*REQUIRED ACTION:* Take from the material every line containing the string "如果未设置" and copy it.

*MATERIAL SUPPLIED:*
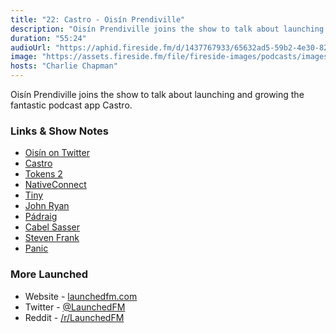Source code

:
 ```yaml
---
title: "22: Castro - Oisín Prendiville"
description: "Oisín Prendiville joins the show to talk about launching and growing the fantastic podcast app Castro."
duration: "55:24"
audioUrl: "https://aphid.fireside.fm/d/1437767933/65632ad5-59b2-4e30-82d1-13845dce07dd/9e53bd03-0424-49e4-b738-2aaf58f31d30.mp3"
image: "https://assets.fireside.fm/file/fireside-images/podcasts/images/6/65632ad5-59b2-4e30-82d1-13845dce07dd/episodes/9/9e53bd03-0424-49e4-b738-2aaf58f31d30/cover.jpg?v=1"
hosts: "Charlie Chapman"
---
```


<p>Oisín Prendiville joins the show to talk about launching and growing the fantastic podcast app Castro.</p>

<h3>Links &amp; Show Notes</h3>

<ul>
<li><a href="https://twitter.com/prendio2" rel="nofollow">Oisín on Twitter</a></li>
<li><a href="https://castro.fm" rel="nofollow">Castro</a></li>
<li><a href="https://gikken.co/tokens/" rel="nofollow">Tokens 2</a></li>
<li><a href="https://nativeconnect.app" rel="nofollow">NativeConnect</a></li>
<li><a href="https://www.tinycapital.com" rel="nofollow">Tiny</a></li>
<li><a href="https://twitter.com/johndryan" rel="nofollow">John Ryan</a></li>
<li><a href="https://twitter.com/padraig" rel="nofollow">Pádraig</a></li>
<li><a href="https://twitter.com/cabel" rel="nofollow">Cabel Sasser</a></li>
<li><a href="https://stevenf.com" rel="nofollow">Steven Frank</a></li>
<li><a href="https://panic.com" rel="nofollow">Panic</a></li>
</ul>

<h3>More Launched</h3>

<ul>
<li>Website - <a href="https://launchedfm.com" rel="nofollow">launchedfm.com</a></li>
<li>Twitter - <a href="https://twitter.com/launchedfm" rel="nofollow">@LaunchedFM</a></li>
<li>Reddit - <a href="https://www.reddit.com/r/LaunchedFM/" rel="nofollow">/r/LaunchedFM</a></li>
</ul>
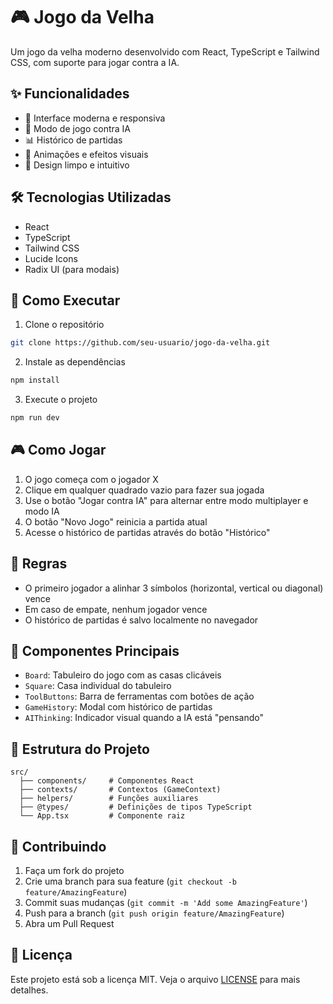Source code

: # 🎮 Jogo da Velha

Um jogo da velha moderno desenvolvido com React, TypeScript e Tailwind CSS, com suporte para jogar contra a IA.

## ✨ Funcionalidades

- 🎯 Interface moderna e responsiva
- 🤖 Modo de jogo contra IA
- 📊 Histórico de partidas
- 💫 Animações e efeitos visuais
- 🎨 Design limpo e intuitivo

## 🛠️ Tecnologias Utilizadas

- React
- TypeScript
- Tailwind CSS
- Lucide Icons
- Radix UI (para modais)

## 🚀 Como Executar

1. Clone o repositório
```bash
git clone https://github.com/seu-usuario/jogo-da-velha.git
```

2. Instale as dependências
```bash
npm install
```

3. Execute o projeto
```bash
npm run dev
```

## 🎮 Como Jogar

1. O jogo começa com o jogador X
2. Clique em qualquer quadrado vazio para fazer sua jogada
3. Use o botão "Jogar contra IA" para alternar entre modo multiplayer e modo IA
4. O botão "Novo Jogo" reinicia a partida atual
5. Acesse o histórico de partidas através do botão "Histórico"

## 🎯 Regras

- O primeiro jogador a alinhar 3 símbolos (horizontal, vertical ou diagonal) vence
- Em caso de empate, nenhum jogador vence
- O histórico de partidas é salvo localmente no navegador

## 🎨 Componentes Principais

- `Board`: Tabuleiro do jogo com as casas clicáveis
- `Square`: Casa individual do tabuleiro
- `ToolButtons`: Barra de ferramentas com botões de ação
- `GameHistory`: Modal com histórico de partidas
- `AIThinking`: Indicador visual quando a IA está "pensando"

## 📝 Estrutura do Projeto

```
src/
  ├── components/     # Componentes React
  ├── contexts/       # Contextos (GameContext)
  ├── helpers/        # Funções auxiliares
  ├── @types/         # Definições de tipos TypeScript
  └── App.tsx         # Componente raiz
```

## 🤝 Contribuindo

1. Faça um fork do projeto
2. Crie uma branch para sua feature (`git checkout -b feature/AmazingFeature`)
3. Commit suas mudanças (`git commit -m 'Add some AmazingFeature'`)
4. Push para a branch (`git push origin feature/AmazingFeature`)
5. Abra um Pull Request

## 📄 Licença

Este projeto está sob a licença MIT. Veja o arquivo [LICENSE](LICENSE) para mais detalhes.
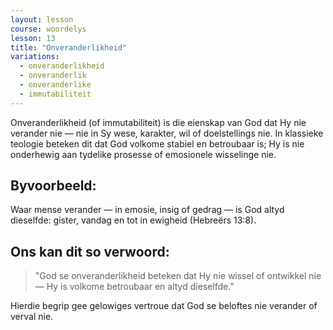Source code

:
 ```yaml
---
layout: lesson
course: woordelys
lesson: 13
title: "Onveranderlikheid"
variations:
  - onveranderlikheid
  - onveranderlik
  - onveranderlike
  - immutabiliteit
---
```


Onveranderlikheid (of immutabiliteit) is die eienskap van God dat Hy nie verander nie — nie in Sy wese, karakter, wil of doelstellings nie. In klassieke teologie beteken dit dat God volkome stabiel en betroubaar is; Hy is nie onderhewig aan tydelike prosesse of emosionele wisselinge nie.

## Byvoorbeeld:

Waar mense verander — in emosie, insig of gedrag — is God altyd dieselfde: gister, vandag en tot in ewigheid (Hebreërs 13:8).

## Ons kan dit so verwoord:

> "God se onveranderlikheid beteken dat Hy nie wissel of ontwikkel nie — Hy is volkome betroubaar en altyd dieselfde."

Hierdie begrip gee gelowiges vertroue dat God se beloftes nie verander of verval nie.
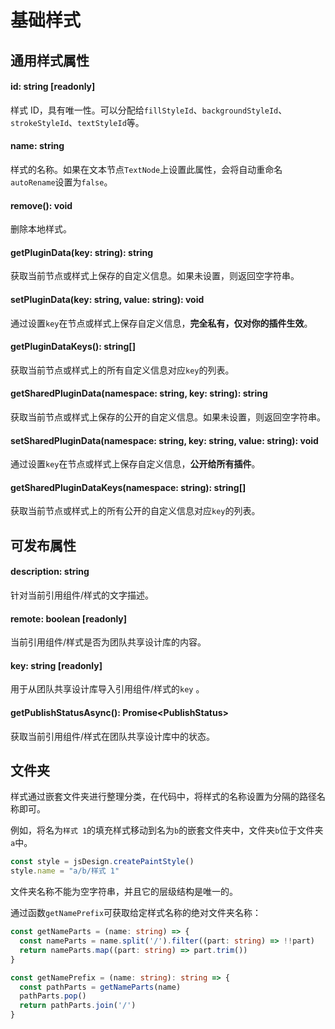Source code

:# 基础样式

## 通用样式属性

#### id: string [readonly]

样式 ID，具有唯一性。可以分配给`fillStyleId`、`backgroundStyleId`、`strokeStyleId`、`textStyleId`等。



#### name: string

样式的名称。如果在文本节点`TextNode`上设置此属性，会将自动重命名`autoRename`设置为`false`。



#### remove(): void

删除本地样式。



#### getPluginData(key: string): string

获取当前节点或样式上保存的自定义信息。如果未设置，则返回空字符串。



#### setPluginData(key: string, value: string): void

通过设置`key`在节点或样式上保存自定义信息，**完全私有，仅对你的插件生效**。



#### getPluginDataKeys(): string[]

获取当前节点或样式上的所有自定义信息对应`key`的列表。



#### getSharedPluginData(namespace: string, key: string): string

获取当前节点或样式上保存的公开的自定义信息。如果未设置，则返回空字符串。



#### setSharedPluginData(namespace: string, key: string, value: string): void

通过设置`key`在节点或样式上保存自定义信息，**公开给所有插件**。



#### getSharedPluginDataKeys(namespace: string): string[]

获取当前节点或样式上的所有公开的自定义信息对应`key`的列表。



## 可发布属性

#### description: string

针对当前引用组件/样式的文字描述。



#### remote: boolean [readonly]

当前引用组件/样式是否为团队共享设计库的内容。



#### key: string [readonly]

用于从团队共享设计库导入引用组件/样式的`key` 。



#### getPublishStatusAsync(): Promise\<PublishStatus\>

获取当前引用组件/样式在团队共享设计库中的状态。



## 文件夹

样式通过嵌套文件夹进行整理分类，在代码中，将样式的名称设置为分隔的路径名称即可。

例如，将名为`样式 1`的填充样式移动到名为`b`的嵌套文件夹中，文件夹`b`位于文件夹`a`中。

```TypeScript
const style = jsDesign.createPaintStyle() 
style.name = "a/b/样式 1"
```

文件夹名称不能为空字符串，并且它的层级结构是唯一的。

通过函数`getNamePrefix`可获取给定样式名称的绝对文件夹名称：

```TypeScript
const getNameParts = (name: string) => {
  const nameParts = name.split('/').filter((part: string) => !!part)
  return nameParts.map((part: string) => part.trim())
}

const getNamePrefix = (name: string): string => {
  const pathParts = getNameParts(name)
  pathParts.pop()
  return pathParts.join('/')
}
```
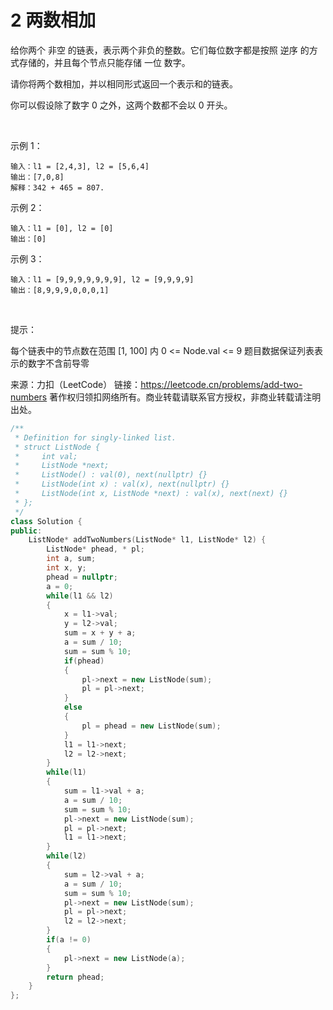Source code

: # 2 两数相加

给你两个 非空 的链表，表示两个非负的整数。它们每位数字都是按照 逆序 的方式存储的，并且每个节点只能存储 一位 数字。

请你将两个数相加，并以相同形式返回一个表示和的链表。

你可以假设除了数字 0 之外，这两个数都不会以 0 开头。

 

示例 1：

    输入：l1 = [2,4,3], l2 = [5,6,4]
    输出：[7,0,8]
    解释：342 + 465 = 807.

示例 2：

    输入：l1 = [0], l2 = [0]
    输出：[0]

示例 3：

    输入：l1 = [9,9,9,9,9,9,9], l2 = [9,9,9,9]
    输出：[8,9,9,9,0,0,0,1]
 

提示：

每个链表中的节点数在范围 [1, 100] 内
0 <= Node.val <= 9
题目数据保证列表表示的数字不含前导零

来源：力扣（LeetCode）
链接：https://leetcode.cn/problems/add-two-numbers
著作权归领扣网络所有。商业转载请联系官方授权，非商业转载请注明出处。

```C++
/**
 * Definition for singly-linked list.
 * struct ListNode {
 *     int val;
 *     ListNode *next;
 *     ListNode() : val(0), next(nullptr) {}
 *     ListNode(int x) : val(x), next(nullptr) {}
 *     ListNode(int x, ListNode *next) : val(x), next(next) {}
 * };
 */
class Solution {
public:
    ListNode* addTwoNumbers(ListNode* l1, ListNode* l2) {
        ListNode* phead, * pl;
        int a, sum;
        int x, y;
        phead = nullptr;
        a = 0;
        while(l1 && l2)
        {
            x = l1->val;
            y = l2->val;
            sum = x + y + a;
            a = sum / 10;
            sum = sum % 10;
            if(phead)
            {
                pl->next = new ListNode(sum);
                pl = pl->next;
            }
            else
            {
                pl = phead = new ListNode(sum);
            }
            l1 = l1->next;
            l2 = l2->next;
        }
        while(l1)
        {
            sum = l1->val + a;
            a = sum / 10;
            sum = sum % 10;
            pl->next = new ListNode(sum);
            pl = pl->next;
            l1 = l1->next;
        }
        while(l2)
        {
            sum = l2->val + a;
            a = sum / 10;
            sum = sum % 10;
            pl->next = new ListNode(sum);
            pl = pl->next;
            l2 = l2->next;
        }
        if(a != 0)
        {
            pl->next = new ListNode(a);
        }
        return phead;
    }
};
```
...
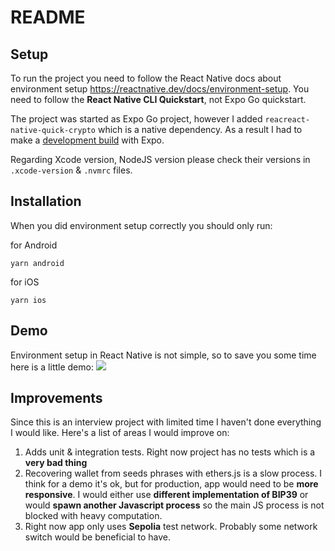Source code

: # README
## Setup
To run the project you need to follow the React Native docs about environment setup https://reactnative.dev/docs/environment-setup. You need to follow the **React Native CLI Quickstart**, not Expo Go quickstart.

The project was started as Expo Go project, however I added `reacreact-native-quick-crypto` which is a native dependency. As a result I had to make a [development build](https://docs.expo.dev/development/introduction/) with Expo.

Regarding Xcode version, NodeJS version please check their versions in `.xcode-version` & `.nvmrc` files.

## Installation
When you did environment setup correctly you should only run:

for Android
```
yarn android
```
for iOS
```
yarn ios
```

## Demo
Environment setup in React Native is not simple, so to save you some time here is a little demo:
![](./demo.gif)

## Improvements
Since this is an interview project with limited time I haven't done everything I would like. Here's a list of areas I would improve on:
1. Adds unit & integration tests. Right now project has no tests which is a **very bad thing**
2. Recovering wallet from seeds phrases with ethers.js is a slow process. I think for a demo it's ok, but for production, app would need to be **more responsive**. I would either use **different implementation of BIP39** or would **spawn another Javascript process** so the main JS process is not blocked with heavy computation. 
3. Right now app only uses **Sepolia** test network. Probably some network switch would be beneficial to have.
* * *
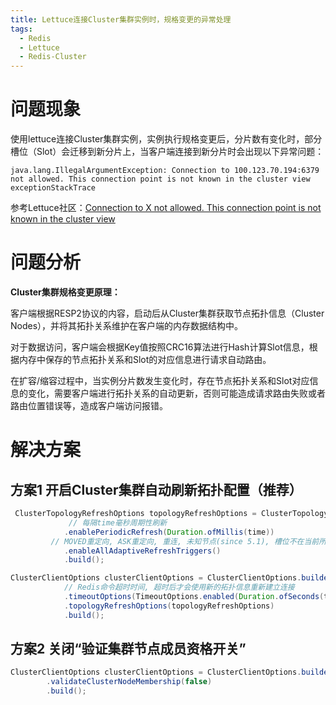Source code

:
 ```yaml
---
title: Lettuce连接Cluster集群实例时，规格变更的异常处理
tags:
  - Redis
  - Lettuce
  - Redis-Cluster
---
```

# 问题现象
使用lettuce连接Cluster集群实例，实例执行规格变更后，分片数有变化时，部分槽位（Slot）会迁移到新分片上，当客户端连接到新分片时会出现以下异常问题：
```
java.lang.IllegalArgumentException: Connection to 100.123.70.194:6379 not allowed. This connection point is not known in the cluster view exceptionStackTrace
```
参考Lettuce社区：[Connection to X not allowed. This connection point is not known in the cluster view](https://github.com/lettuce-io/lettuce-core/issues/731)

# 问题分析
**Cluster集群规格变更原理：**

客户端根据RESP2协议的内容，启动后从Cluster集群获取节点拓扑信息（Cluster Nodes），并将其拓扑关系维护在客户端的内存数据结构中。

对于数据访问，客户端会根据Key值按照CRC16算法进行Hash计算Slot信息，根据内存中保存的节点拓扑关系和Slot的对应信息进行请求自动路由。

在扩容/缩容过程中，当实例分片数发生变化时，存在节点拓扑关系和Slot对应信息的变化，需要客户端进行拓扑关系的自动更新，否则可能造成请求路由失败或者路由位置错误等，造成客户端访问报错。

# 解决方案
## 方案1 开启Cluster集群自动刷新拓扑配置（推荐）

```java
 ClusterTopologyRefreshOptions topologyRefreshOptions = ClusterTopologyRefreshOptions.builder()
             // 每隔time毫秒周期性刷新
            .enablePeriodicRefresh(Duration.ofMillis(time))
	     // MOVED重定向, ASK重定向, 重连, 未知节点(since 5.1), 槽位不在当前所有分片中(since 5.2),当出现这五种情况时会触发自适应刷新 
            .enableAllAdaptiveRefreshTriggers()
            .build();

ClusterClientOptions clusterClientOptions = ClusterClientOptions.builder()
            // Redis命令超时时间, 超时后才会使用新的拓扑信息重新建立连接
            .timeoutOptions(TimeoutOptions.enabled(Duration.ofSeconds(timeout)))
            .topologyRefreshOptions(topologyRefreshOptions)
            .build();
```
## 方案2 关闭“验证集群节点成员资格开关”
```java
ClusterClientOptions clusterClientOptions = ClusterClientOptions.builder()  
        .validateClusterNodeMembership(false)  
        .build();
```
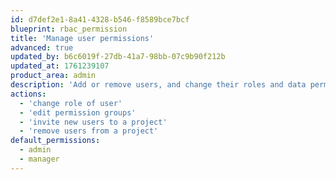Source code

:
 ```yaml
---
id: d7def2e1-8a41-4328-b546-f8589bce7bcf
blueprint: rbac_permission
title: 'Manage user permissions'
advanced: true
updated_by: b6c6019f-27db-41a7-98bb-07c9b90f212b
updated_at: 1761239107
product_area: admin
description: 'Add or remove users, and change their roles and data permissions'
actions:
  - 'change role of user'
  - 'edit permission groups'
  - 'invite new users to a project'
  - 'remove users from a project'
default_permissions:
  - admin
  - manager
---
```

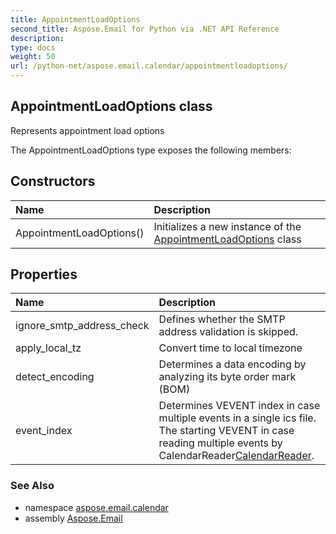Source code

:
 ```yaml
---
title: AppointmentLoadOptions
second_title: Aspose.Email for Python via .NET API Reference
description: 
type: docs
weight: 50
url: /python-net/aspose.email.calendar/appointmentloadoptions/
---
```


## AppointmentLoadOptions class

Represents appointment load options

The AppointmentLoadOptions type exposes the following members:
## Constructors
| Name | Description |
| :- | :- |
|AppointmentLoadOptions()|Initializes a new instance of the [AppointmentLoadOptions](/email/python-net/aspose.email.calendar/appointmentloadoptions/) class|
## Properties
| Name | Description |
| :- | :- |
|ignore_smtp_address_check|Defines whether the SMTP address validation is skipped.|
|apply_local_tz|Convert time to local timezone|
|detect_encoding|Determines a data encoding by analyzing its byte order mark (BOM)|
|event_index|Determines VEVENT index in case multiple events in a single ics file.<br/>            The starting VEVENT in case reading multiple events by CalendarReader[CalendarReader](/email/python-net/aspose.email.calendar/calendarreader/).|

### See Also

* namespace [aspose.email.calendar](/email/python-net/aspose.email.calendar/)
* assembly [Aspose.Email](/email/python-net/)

*RESPONSE TO THIS TASK:*
获取当前节点或样式上保存的自定义信息。如果未设置，则返回空字符串。
获取当前节点或样式上保存的公开的自定义信息。如果未设置，则返回空字符串。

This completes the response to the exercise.